__What is needed__. Look through the lines below and extract any with the word "EnhancedSearchQuery".
++++ Study material ++++
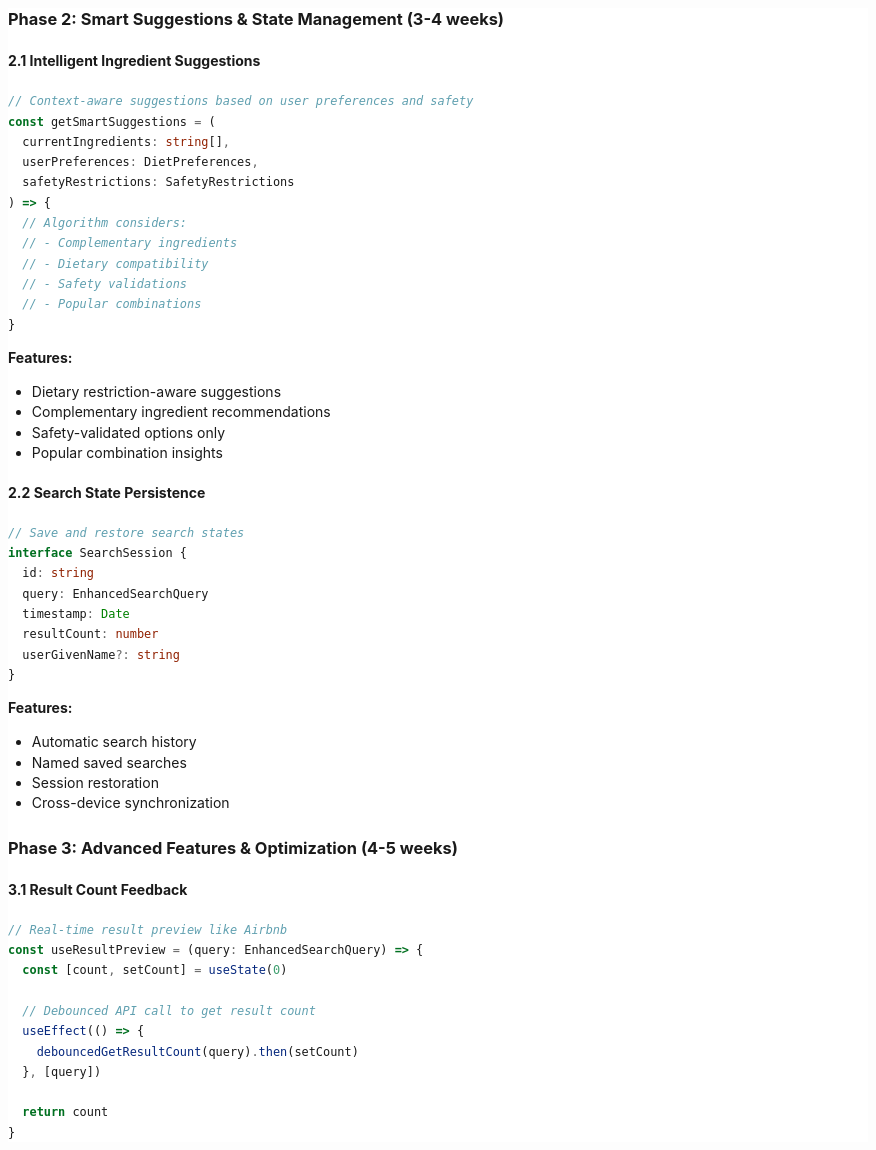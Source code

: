 ### **Phase 2: Smart Suggestions & State Management (3-4 weeks)**

#### **2.1 Intelligent Ingredient Suggestions**
```typescript
// Context-aware suggestions based on user preferences and safety
const getSmartSuggestions = (
  currentIngredients: string[],
  userPreferences: DietPreferences,
  safetyRestrictions: SafetyRestrictions
) => {
  // Algorithm considers:
  // - Complementary ingredients
  // - Dietary compatibility
  // - Safety validations
  // - Popular combinations
}
```

**Features:**
- Dietary restriction-aware suggestions
- Complementary ingredient recommendations
- Safety-validated options only
- Popular combination insights

#### **2.2 Search State Persistence**
```typescript
// Save and restore search states
interface SearchSession {
  id: string
  query: EnhancedSearchQuery
  timestamp: Date
  resultCount: number
  userGivenName?: string
}
```

**Features:**
- Automatic search history
- Named saved searches
- Session restoration
- Cross-device synchronization

### **Phase 3: Advanced Features & Optimization (4-5 weeks)**

#### **3.1 Result Count Feedback**
```typescript
// Real-time result preview like Airbnb
const useResultPreview = (query: EnhancedSearchQuery) => {
  const [count, setCount] = useState(0)
  
  // Debounced API call to get result count
  useEffect(() => {
    debouncedGetResultCount(query).then(setCount)
  }, [query])
  
  return count
}
```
++++
__Completed task__.
  query: EnhancedSearchQuery
const useResultPreview = (query: EnhancedSearchQuery) => {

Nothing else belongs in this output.